このコーナーでの追悼特集は、昨年のB.B.キングや最近のグレン・フライなど、時折紹介しています。
出来れば訃報など聞きたくはないのですが、命あるもの燃え尽きるのが定め、この日がやって来ました。
最近でもやはり英国の二人のミュージシャン、デビッド・ボウィーやキース・エマーソン等が他界しています。
5人目のビートルズとか影のビートルズ等と称された名プロデューサーがこの世を去りました。享年90歳。
名はジョージ・マーティンと言い、数々の傑作や名曲をビートルズと共にコラボして世に送り出しました。
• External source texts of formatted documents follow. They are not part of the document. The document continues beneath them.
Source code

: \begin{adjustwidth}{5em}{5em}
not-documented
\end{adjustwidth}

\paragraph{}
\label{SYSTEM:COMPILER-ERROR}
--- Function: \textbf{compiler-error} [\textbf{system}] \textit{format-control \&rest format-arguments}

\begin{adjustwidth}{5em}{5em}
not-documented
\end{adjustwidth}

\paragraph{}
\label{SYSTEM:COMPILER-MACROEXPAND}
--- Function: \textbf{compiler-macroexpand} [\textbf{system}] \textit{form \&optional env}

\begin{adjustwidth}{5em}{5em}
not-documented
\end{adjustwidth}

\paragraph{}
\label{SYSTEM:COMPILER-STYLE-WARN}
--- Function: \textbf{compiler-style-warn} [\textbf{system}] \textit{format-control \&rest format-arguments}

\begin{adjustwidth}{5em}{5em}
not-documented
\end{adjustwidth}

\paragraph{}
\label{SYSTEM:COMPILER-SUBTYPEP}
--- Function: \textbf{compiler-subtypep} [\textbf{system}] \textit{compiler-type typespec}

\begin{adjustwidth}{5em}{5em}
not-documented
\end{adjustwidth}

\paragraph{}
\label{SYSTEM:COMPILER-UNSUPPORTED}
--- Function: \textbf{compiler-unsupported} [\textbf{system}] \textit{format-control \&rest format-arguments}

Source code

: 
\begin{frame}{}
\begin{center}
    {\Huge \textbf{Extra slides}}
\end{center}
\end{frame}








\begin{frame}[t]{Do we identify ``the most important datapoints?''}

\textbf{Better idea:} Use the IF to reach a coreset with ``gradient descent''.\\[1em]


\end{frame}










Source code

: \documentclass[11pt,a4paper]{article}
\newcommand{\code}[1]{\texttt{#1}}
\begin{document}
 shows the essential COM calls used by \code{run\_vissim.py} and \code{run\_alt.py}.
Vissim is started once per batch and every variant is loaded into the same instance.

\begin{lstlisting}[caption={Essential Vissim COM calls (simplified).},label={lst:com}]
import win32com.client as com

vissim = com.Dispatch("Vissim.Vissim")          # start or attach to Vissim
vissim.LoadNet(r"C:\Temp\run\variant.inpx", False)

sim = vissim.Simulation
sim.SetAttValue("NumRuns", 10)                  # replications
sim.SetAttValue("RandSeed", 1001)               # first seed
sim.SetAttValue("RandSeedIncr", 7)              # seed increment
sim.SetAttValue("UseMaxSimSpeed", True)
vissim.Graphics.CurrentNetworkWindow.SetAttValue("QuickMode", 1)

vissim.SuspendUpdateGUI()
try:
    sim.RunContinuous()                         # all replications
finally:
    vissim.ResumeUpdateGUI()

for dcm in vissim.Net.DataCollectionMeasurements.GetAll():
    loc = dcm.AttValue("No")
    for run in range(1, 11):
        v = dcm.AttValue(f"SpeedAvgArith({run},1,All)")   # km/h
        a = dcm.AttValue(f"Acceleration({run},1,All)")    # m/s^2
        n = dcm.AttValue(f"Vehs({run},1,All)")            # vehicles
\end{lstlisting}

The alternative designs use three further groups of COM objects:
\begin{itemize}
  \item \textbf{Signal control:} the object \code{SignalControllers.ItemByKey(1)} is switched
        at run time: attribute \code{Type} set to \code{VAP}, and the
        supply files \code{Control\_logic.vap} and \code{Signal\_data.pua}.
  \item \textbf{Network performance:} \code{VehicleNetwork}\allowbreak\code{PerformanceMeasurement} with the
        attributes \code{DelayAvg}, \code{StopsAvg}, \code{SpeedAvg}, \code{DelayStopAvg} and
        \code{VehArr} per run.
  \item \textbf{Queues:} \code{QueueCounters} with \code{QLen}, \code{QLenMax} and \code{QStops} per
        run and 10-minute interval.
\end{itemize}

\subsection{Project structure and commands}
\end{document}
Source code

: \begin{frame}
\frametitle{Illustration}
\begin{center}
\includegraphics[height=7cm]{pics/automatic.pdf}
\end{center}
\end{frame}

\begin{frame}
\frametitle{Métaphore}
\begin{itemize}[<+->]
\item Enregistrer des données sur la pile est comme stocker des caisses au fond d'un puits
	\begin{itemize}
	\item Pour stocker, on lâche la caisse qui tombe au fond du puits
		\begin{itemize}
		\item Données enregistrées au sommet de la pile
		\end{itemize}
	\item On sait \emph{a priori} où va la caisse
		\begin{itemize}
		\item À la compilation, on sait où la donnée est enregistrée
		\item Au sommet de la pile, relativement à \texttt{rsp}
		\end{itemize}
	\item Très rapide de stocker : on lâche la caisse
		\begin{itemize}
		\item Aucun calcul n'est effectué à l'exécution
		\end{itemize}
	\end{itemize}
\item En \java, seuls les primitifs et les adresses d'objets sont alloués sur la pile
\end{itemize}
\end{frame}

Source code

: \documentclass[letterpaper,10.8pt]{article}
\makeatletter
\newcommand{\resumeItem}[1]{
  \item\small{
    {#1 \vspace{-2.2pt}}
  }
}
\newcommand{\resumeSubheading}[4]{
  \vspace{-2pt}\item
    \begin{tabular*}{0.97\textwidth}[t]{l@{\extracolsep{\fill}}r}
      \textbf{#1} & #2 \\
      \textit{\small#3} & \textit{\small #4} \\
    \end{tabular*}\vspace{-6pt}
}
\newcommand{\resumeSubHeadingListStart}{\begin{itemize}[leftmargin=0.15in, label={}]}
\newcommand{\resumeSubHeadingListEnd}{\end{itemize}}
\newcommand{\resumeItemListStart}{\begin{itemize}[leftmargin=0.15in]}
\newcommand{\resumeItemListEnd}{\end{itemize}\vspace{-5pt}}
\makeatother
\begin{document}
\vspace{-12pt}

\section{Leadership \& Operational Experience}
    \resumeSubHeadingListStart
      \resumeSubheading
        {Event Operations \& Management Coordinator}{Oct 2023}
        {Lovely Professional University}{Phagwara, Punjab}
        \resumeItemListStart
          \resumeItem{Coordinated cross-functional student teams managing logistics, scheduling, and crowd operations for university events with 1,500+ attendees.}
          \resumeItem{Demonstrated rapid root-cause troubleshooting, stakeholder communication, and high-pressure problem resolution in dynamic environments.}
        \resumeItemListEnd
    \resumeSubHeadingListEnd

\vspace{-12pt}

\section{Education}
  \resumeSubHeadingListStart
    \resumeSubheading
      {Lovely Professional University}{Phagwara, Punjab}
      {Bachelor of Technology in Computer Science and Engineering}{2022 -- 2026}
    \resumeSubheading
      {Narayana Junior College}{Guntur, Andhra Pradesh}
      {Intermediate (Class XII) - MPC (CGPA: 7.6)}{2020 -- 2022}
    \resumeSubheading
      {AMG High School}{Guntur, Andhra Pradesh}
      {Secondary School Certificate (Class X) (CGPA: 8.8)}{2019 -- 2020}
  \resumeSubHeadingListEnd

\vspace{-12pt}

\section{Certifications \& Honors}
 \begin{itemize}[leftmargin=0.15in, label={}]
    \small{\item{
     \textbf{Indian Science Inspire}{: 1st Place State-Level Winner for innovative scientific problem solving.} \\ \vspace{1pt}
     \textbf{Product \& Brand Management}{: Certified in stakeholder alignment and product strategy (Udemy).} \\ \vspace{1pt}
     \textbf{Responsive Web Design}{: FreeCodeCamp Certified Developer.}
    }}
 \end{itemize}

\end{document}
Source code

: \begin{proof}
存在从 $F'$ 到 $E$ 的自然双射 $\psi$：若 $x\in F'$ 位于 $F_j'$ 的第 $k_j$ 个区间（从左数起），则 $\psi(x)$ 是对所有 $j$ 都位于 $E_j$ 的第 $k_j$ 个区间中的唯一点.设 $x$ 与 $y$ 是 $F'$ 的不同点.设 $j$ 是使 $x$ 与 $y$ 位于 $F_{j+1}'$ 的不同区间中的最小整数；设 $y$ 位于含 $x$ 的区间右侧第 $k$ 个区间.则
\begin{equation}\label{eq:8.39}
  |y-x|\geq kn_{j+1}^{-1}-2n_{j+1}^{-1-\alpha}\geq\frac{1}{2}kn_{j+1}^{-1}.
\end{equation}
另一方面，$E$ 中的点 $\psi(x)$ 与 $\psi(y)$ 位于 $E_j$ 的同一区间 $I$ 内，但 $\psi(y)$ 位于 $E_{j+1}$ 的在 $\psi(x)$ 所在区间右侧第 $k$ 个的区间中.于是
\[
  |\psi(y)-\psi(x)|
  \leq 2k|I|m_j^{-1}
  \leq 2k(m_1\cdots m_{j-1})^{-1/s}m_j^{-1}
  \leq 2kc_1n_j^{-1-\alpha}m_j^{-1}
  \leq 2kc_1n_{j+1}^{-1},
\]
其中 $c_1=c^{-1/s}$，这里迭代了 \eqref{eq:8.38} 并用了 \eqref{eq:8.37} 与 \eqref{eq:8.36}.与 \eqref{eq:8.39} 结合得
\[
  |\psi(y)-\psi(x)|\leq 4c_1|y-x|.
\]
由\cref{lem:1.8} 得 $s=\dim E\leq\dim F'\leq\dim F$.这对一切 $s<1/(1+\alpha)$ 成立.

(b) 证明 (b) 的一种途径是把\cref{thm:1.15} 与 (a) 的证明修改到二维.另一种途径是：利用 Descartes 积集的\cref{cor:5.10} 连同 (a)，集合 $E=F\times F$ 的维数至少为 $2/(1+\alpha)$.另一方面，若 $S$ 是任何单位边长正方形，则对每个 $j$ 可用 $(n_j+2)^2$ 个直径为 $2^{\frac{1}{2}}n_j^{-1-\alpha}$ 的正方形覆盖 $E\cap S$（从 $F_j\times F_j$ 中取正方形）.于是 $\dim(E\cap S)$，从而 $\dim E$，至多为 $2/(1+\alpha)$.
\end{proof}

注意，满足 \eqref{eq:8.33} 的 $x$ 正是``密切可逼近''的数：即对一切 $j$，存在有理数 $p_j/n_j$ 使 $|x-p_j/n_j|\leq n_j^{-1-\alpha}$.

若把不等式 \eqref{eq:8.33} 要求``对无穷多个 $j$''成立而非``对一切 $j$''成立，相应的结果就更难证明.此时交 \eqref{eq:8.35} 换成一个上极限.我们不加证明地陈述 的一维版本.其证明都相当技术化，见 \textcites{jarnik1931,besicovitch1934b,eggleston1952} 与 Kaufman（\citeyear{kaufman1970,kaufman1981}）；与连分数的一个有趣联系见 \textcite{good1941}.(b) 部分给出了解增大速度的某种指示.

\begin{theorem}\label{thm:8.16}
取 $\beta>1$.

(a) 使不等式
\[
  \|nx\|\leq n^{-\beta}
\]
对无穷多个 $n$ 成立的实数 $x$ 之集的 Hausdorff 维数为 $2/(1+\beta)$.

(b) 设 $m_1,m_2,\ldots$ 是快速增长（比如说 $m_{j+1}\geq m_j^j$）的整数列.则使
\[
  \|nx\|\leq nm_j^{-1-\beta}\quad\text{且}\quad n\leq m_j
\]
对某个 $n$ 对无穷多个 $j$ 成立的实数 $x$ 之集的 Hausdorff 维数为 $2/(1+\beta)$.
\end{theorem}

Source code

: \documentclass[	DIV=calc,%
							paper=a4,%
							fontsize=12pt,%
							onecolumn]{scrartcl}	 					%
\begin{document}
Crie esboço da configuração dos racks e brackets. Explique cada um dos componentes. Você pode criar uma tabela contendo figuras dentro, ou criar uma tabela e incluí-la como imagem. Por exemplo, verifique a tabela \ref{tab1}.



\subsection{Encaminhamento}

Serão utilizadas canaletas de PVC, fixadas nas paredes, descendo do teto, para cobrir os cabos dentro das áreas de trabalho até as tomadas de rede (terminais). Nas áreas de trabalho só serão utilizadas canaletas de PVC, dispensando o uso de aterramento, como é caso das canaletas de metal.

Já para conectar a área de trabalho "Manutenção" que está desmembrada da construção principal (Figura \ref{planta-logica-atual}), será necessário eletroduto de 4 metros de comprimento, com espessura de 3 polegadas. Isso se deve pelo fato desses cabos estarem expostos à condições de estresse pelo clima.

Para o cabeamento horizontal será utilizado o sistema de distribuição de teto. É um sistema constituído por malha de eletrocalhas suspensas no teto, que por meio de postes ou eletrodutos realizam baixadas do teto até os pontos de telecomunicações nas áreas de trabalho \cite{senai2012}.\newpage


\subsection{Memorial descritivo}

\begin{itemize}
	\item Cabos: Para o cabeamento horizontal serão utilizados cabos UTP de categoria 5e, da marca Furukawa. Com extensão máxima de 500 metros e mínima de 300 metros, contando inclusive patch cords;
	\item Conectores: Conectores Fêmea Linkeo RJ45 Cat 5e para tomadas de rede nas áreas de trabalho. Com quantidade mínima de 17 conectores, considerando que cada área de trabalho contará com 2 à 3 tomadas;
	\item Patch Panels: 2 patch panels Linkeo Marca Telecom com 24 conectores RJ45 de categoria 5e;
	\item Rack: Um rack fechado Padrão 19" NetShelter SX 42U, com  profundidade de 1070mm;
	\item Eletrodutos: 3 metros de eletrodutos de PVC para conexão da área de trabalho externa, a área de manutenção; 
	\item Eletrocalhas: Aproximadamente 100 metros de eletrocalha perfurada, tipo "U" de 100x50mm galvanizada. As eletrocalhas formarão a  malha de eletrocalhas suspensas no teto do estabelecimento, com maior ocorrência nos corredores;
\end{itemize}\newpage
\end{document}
ビートルズの4人と、その彼が出会ったことをこの世の奇跡と称え、最大の賛辞を贈りたいと思います。
中期の傑作アルバム、「サージャント・ペパーズ・ロンリー・ハーツ・クラブ・バンド」の中の最後の曲です。

「ア・デイ・イン・ザ・ライフ」、ザ・ビートルズ(1967年)
"A Day In the Life",The Beatles ( John Lennon, Paul McCartney)

メンバー4人と共に打ち合わせ中のジョージ・マーティン(中央)
ジョンとポールが書いた2つの曲を、サイケデリックな味付けで繫ぎ合わせた摩訶不思議な空間が魅力です。
ドキュメント動画の47秒辺りにジョージ・マーティン本人アップの姿が見られ、オーケストラの指揮もしています。
「ペニーレーン」のピッコロ・トランペット、「イン・マイ・ライフ」のチェンバロ、「エリナ―・リグビー」の弦楽も名編曲です。
英国紳士の上質な品格と機知に富んだ最良の編曲、高校時代の筆者のギター・バンドでその再現は不可能でした。
ビートルズが産み出した数々の楽曲をこれ以上は無いと言うくらいのアレンジで活き活きと飾った功績は偉大です。